### Task directions
Without omitting anything, copy the data exactly.

Supplied information below:

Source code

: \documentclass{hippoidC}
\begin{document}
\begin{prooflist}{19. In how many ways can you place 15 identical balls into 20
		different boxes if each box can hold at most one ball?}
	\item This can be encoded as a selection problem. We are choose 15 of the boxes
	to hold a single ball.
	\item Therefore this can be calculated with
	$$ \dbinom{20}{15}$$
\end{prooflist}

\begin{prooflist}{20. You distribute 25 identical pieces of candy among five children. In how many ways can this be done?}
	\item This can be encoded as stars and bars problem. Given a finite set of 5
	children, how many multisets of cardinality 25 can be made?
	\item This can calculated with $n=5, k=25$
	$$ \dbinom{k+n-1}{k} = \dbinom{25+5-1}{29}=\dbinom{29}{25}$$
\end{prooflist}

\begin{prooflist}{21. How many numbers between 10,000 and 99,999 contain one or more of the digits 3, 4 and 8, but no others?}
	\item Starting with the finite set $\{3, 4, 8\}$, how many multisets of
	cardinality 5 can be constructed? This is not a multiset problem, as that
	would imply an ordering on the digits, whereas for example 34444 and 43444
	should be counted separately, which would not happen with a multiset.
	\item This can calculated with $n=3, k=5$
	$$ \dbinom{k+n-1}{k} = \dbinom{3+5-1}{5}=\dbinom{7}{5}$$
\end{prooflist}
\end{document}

End of Supplied information.

### Result
Source code

: \documentclass{hippoidC}
\begin{document}
\begin{prooflist}{19. In how many ways can you place 15 identical balls into 20
		different boxes if each box can hold at most one ball?}
	\item This can be encoded as a selection problem. We are choose 15 of the boxes
	to hold a single ball.
	\item Therefore this can be calculated with
	$$ \dbinom{20}{15}$$
\end{prooflist}

\begin{prooflist}{20. You distribute 25 identical pieces of candy among five children. In how many ways can this be done?}
	\item This can be encoded as stars and bars problem. Given a finite set of 5
	children, how many multisets of cardinality 25 can be made?
	\item This can calculated with $n=5, k=25$
	$$ \dbinom{k+n-1}{k} = \dbinom{25+5-1}{29}=\dbinom{29}{25}$$
\end{prooflist}

\begin{prooflist}{21. How many numbers between 10,000 and 99,999 contain one or more of the digits 3, 4 and 8, but no others?}
	\item Starting with the finite set $\{3, 4, 8\}$, how many multisets of
	cardinality 5 can be constructed? This is not a multiset problem, as that
	would imply an ordering on the digits, whereas for example 34444 and 43444
	should be counted separately, which would not happen with a multiset.
	\item This can calculated with $n=3, k=5$
	$$ \dbinom{k+n-1}{k} = \dbinom{3+5-1}{5}=\dbinom{7}{5}$$
\end{prooflist}
\end{document}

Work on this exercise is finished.